[Task to carry out]
Quote exactly the lines spanning from the top of the data below to the line that contains "Die Dokumente sind", including both.

[Data listing]
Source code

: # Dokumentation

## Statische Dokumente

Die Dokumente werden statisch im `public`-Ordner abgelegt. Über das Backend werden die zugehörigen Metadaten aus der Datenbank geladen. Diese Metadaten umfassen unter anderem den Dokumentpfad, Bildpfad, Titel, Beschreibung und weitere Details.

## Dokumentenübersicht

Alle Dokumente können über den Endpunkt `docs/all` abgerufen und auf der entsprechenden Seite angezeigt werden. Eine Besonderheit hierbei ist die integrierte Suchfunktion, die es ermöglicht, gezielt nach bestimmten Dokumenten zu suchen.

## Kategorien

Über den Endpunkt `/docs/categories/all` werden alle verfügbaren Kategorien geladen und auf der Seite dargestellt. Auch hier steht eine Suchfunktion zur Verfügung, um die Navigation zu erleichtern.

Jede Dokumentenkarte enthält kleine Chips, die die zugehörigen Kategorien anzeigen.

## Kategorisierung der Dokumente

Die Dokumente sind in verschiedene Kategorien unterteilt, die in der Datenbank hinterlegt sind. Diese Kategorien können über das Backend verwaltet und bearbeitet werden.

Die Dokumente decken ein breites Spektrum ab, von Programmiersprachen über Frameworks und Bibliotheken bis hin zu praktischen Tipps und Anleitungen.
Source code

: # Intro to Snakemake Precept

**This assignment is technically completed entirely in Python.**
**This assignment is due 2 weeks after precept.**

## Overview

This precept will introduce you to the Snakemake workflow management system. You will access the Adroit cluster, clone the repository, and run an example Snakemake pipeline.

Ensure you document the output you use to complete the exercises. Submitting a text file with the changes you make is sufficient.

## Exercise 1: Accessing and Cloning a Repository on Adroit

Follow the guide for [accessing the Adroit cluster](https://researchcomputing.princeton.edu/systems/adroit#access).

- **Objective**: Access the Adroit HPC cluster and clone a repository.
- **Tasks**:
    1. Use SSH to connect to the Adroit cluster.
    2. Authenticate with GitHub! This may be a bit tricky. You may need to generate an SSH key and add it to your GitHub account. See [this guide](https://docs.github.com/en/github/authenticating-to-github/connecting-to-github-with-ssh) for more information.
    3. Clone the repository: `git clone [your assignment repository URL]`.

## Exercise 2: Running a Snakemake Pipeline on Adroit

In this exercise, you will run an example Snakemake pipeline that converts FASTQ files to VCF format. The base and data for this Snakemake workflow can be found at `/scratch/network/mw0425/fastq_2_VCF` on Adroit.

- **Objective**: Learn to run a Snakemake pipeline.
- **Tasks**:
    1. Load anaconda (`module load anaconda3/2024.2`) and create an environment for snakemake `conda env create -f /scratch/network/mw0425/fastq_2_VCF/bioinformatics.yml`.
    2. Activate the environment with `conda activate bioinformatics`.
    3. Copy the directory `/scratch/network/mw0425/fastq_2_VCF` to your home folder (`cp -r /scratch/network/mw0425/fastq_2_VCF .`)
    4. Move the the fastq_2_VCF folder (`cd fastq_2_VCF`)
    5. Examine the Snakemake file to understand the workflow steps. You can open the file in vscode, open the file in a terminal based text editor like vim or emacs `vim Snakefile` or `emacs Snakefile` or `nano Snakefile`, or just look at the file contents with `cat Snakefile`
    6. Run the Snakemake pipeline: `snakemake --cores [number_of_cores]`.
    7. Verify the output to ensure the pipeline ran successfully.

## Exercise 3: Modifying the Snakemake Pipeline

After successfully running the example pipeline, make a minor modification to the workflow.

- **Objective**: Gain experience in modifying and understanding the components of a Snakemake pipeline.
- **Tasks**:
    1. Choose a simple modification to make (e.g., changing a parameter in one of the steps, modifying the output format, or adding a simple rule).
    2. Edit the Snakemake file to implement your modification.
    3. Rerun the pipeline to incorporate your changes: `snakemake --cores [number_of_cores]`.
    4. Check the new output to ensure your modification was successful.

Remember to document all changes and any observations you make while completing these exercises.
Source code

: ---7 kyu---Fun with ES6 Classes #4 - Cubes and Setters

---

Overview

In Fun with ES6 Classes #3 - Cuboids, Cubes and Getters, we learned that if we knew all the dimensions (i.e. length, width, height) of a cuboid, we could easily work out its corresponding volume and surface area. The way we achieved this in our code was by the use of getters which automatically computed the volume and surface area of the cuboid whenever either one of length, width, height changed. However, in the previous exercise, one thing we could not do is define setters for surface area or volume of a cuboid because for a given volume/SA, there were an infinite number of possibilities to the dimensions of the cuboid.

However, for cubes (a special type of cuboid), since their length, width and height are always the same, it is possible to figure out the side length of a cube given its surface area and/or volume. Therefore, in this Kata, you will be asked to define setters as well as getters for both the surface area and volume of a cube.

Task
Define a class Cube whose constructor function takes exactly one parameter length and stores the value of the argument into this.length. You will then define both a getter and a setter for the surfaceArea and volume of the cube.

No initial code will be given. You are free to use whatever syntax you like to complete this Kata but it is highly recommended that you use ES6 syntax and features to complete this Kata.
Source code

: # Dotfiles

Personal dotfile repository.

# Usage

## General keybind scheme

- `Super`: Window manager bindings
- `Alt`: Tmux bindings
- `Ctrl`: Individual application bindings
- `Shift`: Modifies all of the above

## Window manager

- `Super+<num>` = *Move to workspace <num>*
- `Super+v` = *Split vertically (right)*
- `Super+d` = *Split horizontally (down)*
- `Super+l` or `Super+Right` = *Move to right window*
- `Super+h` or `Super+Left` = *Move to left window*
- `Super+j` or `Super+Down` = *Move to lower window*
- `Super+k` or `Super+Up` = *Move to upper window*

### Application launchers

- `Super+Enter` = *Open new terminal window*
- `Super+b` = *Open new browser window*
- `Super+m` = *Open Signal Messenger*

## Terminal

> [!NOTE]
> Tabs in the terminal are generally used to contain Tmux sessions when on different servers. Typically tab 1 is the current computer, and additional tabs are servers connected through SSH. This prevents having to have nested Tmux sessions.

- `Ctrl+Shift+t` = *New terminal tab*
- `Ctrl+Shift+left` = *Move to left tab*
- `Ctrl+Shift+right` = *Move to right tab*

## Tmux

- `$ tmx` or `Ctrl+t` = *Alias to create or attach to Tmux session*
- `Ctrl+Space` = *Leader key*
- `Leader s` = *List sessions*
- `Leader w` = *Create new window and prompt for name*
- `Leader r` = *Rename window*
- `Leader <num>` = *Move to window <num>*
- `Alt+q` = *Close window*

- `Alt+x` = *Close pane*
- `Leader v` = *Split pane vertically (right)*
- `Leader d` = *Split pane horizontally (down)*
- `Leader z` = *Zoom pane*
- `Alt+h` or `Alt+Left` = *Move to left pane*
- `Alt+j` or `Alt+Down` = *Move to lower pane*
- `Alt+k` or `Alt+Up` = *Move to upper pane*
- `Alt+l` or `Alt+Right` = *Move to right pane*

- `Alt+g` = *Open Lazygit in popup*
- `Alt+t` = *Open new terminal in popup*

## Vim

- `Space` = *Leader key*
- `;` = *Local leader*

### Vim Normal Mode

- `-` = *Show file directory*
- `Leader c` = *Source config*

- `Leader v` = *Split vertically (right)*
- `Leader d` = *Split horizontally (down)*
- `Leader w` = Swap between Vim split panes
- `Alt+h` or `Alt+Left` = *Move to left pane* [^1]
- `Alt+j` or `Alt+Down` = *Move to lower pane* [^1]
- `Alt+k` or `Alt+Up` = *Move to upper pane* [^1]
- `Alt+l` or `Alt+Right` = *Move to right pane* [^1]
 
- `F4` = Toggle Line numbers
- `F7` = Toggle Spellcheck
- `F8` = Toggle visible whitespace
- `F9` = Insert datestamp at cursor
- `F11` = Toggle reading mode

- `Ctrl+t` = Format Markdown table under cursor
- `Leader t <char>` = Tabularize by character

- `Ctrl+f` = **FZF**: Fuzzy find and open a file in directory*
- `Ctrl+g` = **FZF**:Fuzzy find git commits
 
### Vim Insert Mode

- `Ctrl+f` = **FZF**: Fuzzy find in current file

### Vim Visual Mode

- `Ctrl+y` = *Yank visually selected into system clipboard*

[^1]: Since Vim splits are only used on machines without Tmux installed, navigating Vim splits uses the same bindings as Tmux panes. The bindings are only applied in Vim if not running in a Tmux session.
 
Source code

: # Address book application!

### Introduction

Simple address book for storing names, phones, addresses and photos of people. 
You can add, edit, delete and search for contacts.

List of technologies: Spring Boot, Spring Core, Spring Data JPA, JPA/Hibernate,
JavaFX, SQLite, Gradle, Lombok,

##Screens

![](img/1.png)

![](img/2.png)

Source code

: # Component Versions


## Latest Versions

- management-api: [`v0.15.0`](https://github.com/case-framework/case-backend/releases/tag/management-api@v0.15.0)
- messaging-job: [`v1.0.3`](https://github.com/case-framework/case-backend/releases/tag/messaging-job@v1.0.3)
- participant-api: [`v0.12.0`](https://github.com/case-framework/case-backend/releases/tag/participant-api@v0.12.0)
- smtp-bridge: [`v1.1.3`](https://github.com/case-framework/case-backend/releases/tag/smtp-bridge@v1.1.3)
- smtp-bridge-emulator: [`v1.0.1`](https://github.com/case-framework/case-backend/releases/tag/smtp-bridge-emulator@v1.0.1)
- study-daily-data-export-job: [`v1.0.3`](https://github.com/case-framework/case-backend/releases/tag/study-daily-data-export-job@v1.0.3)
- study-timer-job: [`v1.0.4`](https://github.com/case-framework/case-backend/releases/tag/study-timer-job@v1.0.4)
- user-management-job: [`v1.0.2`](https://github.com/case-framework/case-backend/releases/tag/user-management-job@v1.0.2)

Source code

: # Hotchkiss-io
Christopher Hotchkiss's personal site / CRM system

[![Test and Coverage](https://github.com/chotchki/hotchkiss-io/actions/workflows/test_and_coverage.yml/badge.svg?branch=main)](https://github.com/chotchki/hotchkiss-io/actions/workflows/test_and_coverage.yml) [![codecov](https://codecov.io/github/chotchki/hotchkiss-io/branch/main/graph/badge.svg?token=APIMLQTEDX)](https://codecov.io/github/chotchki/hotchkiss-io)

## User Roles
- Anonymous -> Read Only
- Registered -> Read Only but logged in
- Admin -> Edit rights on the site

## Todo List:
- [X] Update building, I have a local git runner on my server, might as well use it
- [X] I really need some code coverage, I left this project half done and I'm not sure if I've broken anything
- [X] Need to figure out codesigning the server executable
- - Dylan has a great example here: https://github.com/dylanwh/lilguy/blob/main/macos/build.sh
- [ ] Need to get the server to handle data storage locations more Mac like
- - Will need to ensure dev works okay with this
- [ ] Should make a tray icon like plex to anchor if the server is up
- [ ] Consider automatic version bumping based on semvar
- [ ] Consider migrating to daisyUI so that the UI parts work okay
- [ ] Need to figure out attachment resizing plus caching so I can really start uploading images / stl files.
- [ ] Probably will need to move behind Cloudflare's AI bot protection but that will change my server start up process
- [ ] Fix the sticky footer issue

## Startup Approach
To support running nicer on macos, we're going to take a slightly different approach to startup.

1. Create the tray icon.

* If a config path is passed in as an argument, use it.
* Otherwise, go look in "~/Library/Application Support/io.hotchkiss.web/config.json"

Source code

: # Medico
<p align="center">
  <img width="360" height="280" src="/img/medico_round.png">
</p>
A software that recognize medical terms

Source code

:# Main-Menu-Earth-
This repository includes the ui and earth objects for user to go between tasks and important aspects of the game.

[Answer below]
Source code

: # Dokumentation

## Statische Dokumente

Die Dokumente werden statisch im `public`-Ordner abgelegt. Über das Backend werden die zugehörigen Metadaten aus der Datenbank geladen. Diese Metadaten umfassen unter anderem den Dokumentpfad, Bildpfad, Titel, Beschreibung und weitere Details.

## Dokumentenübersicht

Alle Dokumente können über den Endpunkt `docs/all` abgerufen und auf der entsprechenden Seite angezeigt werden. Eine Besonderheit hierbei ist die integrierte Suchfunktion, die es ermöglicht, gezielt nach bestimmten Dokumenten zu suchen.

## Kategorien

Über den Endpunkt `/docs/categories/all` werden alle verfügbaren Kategorien geladen und auf der Seite dargestellt. Auch hier steht eine Suchfunktion zur Verfügung, um die Navigation zu erleichtern.

Jede Dokumentenkarte enthält kleine Chips, die die zugehörigen Kategorien anzeigen.

## Kategorisierung der Dokumente

Die Dokumente sind in verschiedene Kategorien unterteilt, die in der Datenbank hinterlegt sind. Diese Kategorien können über das Backend verwaltet und bearbeitet werden.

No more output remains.